(YOUR GOAL): Where does "google" appear in the data? Return each line that holds it.

....

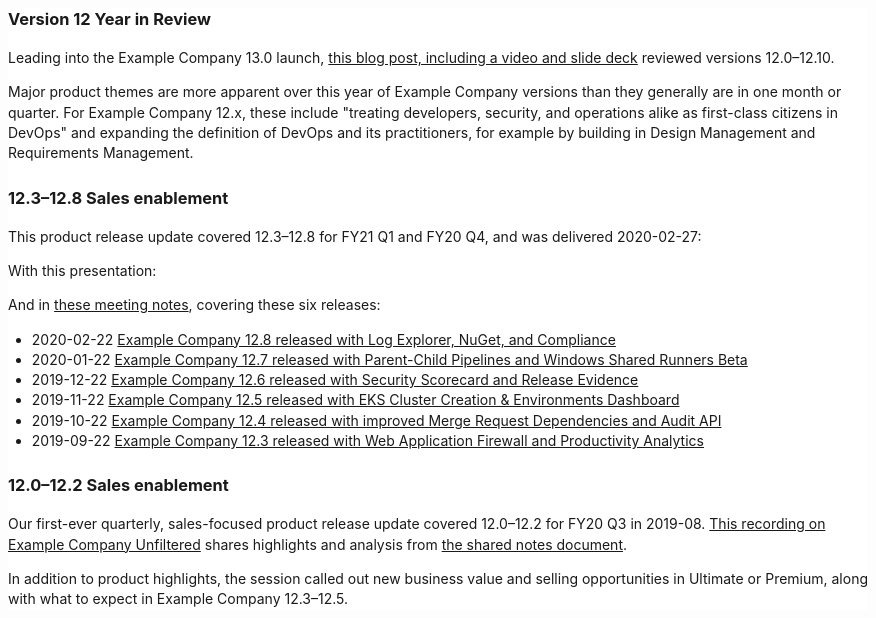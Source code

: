 ### Version 12 Year in Review

Leading into the Example Company 13.0 launch, [this blog post, including a video and slide deck](https://about.example_company.com/blog/2020/05/21/version-12-year-in-review/) reviewed versions 12.0–12.10.

Major product themes are more apparent over this year of Example Company versions than they generally are in one month or quarter. For Example Company 12.x, these include "treating developers, security, and operations alike as first-class citizens in DevOps" and expanding the definition of DevOps and its practitioners, for example by building in Design Management and Requirements Management.

### 12.3–12.8 Sales enablement

This product release update covered 12.3–12.8 for FY21 Q1 and FY20 Q4, and was delivered 2020-02-27:

<figure class="video_container">
<iframe width="1174" height="642" src="https://www.youtube.com/embed/REF_-mEs4zc" frameborder="0" allow="accelerometer; autoplay; encrypted-media; gyroscope; picture-in-picture" allowfullscreen></iframe>
</figure>

With this presentation:

<figure class="video_container">
<iframe src="https://docs.google.com/presentation/d/18__GhONqgBzoi-rMmyUat1wzemz1mU3OdiJ3W2fb6kg/embed?start=false&loop=false&delayms=3000" frameborder="0" width="960" height="569" allowfullscreen="true" mozallowfullscreen="true" webkitallowfullscreen="true"></iframe>
</figure>

And in [these meeting notes](https://docs.google.com/document/d/1q35EN6PkbhM7uoHGDHdmWK7RyhLa3JPlPDvJdmaaxlw/edit?usp=sharing), covering these six releases:

- 2020-02-22 [Example Company 12.8 released with Log Explorer, NuGet, and Compliance](https://about.example_company.com/releases/2020/02/22/example_company-12-8-released/)
- 2020-01-22 [Example Company 12.7 released with Parent-Child Pipelines and Windows Shared Runners Beta](https://about.example_company.com/releases/2020/01/22/example_company-12-7-released/)
- 2019-12-22 [Example Company 12.6 released with Security Scorecard and Release Evidence](https://about.example_company.com/releases/2019/12/22/example_company-12-6-released/)
- 2019-11-22 [Example Company 12.5 released with EKS Cluster Creation & Environments Dashboard](https://about.example_company.com/releases/2019/11/22/example_company-12-5-released/)
- 2019-10-22 [Example Company 12.4 released with improved Merge Request Dependencies and Audit API](https://about.example_company.com/releases/2019/10/22/example_company-12-4-released/)
- 2019-09-22 [Example Company 12.3 released with Web Application Firewall and Productivity Analytics](https://about.example_company.com/releases/2019/09/22/example_company-12-3-released/)

### 12.0–12.2 Sales enablement

Our first-ever quarterly, sales-focused product release update covered 12.0–12.2 for FY20 Q3 in 2019-08. [This recording on Example Company Unfiltered](https://www.youtube.com/watch?v=y2KrovJD76Q) shares highlights and analysis from [the shared notes document](https://docs.google.com/document/d/1T3Zsj90TkLD0wXXjsWQ6EhuEhtyzjXKd1EOhbxZGI3g/).

In addition to product highlights, the session called out new business value and selling opportunities in Ultimate or Premium, along with what to expect in Example Company 12.3–12.5.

....

(RESPONSE BOX):
<iframe src="https://docs.google.com/presentation/d/18__GhONqgBzoi-rMmyUat1wzemz1mU3OdiJ3W2fb6kg/embed?start=false&loop=false&delayms=3000" frameborder="0" width="960" height="569" allowfullscreen="true" mozallowfullscreen="true" webkitallowfullscreen="true"></iframe>
And in [these meeting notes](https://docs.google.com/document/d/1q35EN6PkbhM7uoHGDHdmWK7RyhLa3JPlPDvJdmaaxlw/edit?usp=sharing), covering these six releases:
Our first-ever quarterly, sales-focused product release update covered 12.0–12.2 for FY20 Q3 in 2019-08. [This recording on Example Company Unfiltered](https://www.youtube.com/watch?v=y2KrovJD76Q) shares highlights and analysis from [the shared notes document](https://docs.google.com/document/d/1T3Zsj90TkLD0wXXjsWQ6EhuEhtyzjXKd1EOhbxZGI3g/).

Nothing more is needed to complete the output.